Por ser voltada à População Negra fere algum dos princípios do SUS? Especialmente da igualdade de tratamento?

É exatamente o contrário, a PNSIPN é uma política pública social de reparação histórica, justiça e equidade, que é um dos princípios doutrinários do SUS.
O princípio da equidade no SUS dá condições para reconhecer que a população brasileira é plural e diversa em vários aspectos e, desta forma, reconhece que é necessário oferecer ações e intervenções de saúde diferenciadas aos diversos grupos sociais e populacionais, de acordo com suas necessidades e particularidades.
Os grupos populacionais apresentam diferentes realidades, condições de vida, de trabalho, de renda, de moradia, entre outros, que impactam diretamente sobre suas condições de saúde, adoecimentos e mortes. Justamente por isso, as ações e recursos de saúde devem ser ofertados considerando essas realidades, para o atendimento real e efetivo de suas necessidades.
Prover o direito à saúde de modo equânime otimiza o uso de recursos públicos, reduz desigualdades em saúde e melhora os indicadores de saúde de toda a população, principalmente da população negra e indígena, pois oferece mais cuidados a quem mais precisa de atenção e menos a quem precisa de menos intervenções.
Portanto, se a população negra e indígena, apresentam os piores indicadores de saúde, a PNSIPN é uma política extremamente relevante para promover as mudanças dessa realidade.”
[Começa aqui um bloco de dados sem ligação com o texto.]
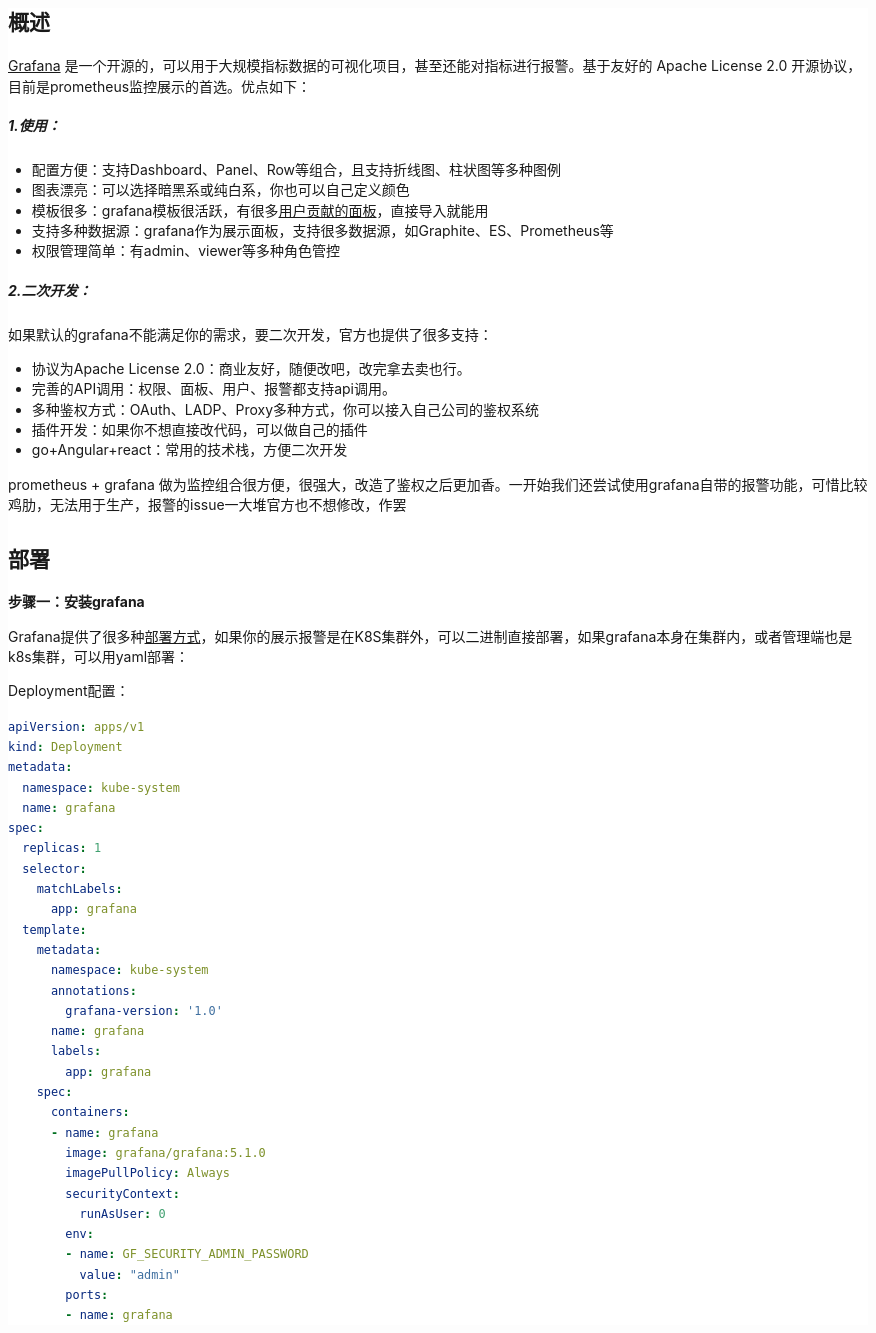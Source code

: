 ## 概述

[Grafana](https://grafana.com/) 是一个开源的，可以用于大规模指标数据的可视化项目，甚至还能对指标进行报警。基于友好的 Apache License 2.0 开源协议，目前是prometheus监控展示的首选。优点如下：

##### 1.使用：

* 配置方便：支持Dashboard、Panel、Row等组合，且支持折线图、柱状图等多种图例
* 图表漂亮：可以选择暗黑系或纯白系，你也可以自己定义颜色
* 模板很多：grafana模板很活跃，有很多[用户贡献的面板](https://grafana.com/dashboards)，直接导入就能用
* 支持多种数据源：grafana作为展示面板，支持很多数据源，如Graphite、ES、Prometheus等
* 权限管理简单：有admin、viewer等多种角色管控

##### 2.二次开发：

如果默认的grafana不能满足你的需求，要二次开发，官方也提供了很多支持：

* 协议为Apache License 2.0：商业友好，随便改吧，改完拿去卖也行。
* 完善的API调用：权限、面板、用户、报警都支持api调用。
* 多种鉴权方式：OAuth、LADP、Proxy多种方式，你可以接入自己公司的鉴权系统
* 插件开发：如果你不想直接改代码，可以做自己的插件
* go+Angular+react：常用的技术栈，方便二次开发

prometheus + grafana 做为监控组合很方便，很强大，改造了鉴权之后更加香。一开始我们还尝试使用grafana自带的报警功能，可惜比较鸡肋，无法用于生产，报警的issue一大堆官方也不想修改，作罢

## 部署

**步骤一：安装grafana**

Grafana提供了很多种[部署方式](https://grafana.com/docs/installation/docker/)，如果你的展示报警是在K8S集群外，可以二进制直接部署，如果grafana本身在集群内，或者管理端也是k8s集群，可以用yaml部署：

Deployment配置：

```yaml
apiVersion: apps/v1
kind: Deployment
metadata:
  namespace: kube-system
  name: grafana
spec:
  replicas: 1
  selector:
    matchLabels:
      app: grafana
  template:
    metadata:
      namespace: kube-system
      annotations:
        grafana-version: '1.0'
      name: grafana
      labels:
        app: grafana
    spec:
      containers:
      - name: grafana
        image: grafana/grafana:5.1.0
        imagePullPolicy: Always
        securityContext:
          runAsUser: 0
        env: 
        - name: GF_SECURITY_ADMIN_PASSWORD
          value: "admin"
        ports:
        - name: grafana
```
Como podemos nos envolver e fiscalizar para implementar e evoluir com essas demandas SUS?

“A participação da população negra e indígena em instâncias de controle social do SUS, é um dos instrumentos de poder que devemos nos apropriar. E isso é de extrema urgência e importância para exigir a real implementação da PNSIPN, promover a mudança de realidade dos processos de saúde e doença e pela própria garantia do direito à saúde, de modo equânime.
Outra questão não menos importante, é que saibamos eleger representantes alinhados às nossas pautas em instâncias políticas, além de dar condições para que tenhamos representantes no setor judiciário e econômico, pois pelo racismo se tratar de problema que estruturou a formação da sociedade brasileira, e ainda sustenta as relações sociais, ele também precisa ser combatido em todas as grandes instâncias de poder.
Todos os direitos sociais desse país, hoje garantidos pela constituição brasileira, foram frutos de árduas lutas coletivas, que deram sustentação para a consolidação dos nossos direitos sociais fundamentais. Portanto, nossa atuação deve ser resistente, incisiva, conjunta, coletiva, em movimentos sociais organizados pautados pela democracia e bem viver. E, assim, escolho me colocar nessa luta.”

A promoção da PNSIPN

A entrevista reflete sobre o desconhecimento de um sistema que já está legislado e regulado desde 2009, ou seja, há 12 anos.
Pedimos reflexão sobre esta ação afirmativa proposta para informa a existência e o alcance da Política de Saúde Integral da População Negra. E para quem quiser participar das Conferências de Saúde, que são de responsabilidade das Secretarias Municipais de Saúde, advoga-se que a participação popular, apoiada em Normas Antidiscriminatória (Lei 12288/10 – EIR, e Decretos 6040/07 e 8750/16 PCTs) e orientada pelo artigo 7º do Decreto 10932/2022 – Convenção Interamericana de combate a Discriminação, Racismo e Intolerâncias, é essencial para aprimorar Sistema Único de Saúde.